- About this task -
Using the listing that follows, filter out every line lacking the string "theoremstyle" and return the rest.

- Extracted material -
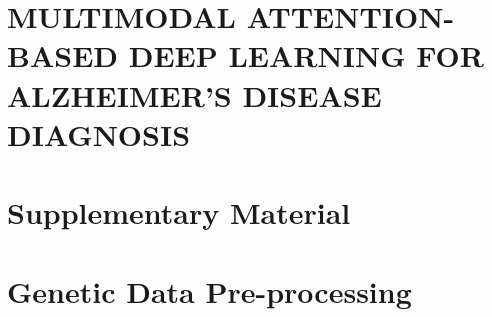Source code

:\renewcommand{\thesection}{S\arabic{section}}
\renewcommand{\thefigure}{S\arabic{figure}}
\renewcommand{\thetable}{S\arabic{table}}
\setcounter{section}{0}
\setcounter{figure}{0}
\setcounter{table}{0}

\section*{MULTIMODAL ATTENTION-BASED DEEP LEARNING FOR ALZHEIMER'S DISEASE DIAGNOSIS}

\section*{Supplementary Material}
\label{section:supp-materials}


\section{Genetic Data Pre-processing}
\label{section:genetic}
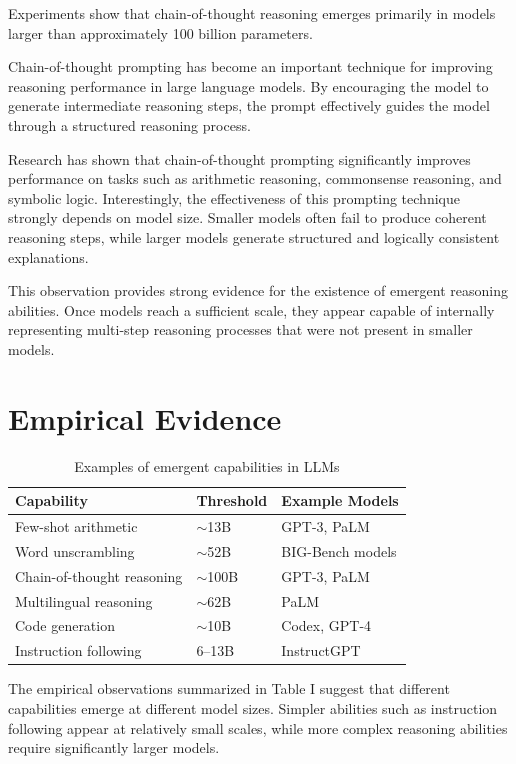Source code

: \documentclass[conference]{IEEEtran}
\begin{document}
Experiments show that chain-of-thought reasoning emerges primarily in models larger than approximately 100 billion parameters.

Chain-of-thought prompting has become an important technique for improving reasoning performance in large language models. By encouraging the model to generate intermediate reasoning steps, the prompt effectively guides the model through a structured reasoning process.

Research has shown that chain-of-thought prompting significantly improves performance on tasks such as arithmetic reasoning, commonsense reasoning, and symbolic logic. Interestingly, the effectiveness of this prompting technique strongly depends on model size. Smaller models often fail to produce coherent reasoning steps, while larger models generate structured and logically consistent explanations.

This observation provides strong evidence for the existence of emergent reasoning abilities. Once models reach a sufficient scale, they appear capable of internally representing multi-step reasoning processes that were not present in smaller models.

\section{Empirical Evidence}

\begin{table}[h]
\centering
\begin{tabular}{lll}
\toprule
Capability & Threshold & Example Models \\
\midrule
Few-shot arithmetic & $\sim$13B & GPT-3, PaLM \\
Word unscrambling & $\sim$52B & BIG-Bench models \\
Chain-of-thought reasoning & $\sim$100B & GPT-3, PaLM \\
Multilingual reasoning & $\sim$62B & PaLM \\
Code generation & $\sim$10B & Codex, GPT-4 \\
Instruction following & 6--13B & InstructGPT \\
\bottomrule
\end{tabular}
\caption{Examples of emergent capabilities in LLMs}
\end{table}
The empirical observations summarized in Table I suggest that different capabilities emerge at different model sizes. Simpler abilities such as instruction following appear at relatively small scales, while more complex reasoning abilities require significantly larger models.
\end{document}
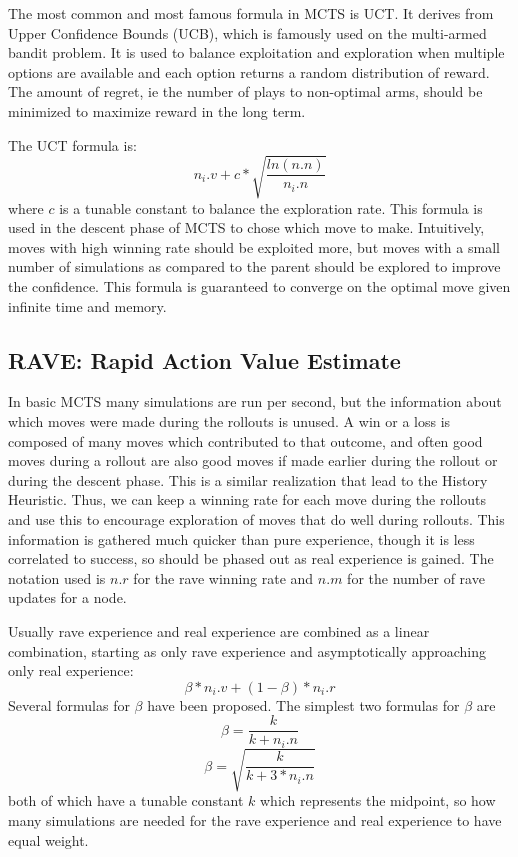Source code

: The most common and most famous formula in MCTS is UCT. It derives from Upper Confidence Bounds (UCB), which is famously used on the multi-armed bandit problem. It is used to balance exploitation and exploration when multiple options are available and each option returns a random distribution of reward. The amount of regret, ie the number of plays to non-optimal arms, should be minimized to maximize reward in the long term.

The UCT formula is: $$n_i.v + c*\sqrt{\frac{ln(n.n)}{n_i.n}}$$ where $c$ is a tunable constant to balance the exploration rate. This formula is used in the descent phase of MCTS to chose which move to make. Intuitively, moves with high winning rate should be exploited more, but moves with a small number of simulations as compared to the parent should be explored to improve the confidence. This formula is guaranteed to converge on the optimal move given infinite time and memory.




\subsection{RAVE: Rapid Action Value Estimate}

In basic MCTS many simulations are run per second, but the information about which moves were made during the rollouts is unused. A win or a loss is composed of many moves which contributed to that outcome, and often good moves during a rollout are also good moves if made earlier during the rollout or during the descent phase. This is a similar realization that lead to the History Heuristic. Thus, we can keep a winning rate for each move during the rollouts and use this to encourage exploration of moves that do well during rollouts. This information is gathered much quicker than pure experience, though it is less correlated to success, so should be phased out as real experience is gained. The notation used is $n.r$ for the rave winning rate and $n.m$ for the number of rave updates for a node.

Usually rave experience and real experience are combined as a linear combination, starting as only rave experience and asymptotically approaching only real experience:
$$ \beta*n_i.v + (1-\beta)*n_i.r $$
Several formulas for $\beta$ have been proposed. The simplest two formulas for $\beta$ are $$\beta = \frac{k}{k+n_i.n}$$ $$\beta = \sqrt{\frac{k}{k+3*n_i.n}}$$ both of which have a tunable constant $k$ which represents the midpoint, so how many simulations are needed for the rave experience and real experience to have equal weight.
==
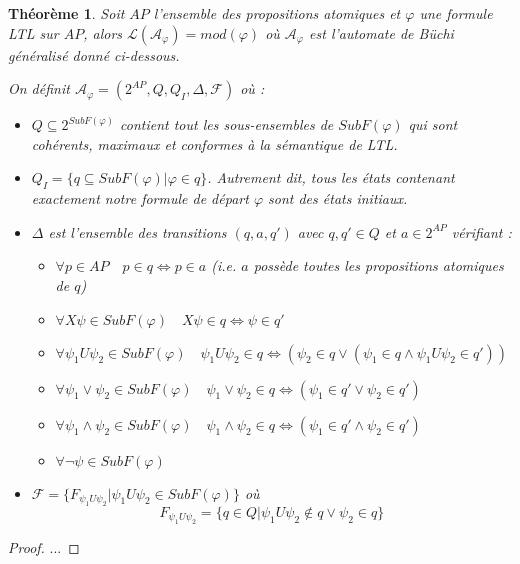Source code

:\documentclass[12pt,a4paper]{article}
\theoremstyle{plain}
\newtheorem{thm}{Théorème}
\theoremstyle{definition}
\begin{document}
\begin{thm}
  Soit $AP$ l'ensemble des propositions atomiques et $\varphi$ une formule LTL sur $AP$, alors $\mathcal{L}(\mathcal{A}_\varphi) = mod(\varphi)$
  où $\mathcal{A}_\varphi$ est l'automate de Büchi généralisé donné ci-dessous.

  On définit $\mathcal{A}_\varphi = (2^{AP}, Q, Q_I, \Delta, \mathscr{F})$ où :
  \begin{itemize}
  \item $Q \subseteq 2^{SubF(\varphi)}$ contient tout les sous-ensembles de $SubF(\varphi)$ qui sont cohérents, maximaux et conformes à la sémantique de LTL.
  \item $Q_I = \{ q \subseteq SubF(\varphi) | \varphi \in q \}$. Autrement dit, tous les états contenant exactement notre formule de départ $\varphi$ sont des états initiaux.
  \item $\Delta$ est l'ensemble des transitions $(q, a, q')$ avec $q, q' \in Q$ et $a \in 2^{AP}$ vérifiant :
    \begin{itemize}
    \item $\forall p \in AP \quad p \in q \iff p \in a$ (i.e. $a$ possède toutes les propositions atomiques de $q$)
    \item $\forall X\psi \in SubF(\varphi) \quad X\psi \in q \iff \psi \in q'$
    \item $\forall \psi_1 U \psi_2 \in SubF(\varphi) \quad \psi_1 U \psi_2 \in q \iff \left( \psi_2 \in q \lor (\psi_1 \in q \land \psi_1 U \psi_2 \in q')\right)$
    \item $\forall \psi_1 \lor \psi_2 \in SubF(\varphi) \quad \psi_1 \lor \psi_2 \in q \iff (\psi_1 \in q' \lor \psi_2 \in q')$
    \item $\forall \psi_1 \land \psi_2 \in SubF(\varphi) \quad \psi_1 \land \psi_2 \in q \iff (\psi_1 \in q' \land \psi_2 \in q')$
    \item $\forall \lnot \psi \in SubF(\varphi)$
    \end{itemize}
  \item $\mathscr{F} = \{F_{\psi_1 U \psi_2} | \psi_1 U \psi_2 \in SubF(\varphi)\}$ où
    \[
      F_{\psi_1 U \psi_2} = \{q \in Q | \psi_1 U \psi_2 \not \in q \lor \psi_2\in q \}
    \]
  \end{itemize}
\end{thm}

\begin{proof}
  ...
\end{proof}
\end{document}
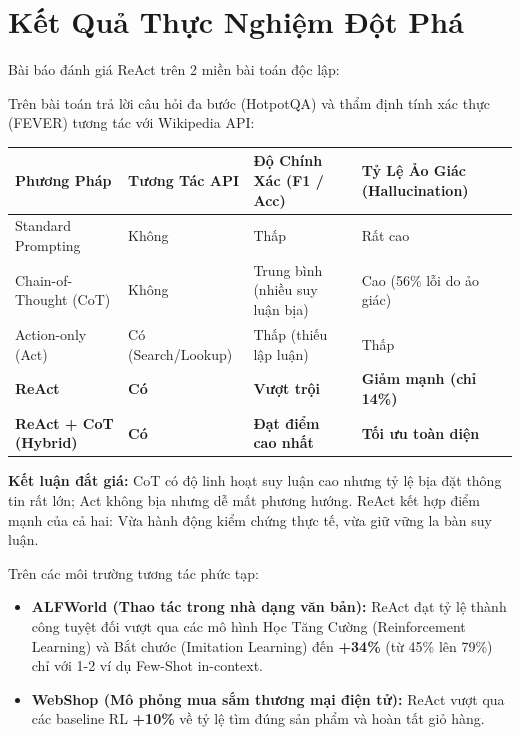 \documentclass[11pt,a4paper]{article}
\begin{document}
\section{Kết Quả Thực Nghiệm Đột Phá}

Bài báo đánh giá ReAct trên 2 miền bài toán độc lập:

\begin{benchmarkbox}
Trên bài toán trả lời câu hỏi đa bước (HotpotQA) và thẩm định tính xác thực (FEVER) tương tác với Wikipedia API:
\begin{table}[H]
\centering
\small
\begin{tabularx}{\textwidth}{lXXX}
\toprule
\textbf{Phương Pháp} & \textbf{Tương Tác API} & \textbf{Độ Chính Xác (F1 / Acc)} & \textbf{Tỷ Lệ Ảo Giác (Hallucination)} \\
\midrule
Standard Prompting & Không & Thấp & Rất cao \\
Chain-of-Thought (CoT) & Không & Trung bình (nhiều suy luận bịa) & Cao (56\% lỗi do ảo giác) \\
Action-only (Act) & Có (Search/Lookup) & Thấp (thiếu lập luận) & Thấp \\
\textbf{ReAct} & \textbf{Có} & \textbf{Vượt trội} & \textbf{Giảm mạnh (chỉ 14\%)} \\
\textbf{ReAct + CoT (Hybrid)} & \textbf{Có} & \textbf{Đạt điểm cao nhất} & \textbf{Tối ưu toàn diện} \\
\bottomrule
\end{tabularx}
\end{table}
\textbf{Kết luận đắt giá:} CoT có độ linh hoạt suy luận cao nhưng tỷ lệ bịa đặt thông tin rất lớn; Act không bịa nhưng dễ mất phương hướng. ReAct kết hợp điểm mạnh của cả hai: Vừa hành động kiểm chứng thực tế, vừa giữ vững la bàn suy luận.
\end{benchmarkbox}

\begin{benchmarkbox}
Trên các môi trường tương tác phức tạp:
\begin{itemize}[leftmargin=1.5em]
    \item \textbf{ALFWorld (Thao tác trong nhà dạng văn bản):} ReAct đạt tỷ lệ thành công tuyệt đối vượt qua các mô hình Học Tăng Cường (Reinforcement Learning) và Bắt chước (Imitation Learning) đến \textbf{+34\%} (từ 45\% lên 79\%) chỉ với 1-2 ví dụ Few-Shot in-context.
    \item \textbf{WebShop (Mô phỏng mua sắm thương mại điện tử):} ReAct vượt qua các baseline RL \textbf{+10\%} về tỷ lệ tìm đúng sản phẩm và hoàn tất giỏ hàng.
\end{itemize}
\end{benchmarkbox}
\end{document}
* * *
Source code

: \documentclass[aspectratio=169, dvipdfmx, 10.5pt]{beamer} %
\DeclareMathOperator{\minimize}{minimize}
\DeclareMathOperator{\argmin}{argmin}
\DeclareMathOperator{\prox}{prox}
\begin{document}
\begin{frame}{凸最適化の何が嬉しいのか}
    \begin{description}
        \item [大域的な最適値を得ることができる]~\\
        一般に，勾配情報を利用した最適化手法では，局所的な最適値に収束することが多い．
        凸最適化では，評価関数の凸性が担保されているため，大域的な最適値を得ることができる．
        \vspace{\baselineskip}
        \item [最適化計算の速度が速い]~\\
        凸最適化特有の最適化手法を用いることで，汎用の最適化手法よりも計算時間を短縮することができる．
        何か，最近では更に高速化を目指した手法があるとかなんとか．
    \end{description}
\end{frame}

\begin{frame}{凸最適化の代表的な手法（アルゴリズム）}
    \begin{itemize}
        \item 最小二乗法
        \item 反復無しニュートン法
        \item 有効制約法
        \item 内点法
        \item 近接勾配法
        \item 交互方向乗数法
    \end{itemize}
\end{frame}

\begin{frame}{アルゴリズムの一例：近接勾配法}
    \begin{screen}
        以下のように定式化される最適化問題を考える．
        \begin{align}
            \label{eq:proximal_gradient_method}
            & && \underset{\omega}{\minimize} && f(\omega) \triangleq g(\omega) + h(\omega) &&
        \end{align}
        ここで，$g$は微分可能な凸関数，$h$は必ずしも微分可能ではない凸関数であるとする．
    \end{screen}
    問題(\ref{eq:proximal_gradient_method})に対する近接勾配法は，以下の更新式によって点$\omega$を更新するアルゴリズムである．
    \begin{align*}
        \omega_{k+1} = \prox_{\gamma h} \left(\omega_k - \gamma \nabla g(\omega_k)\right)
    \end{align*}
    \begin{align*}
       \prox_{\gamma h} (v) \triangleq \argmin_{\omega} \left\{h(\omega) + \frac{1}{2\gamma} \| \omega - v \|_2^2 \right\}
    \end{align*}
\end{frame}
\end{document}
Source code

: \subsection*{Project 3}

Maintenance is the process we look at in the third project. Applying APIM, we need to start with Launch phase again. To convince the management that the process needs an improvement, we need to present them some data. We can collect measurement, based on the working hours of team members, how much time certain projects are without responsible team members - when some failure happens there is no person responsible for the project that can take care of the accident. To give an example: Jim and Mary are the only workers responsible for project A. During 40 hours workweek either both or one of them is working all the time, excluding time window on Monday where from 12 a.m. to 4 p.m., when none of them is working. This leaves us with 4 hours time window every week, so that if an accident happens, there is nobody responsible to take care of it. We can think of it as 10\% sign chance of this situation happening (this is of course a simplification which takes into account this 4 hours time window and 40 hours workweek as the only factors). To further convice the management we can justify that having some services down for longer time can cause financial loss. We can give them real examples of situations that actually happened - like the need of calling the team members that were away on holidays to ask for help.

- Expected output -
\theoremstyle{plain}
\theoremstyle{definition}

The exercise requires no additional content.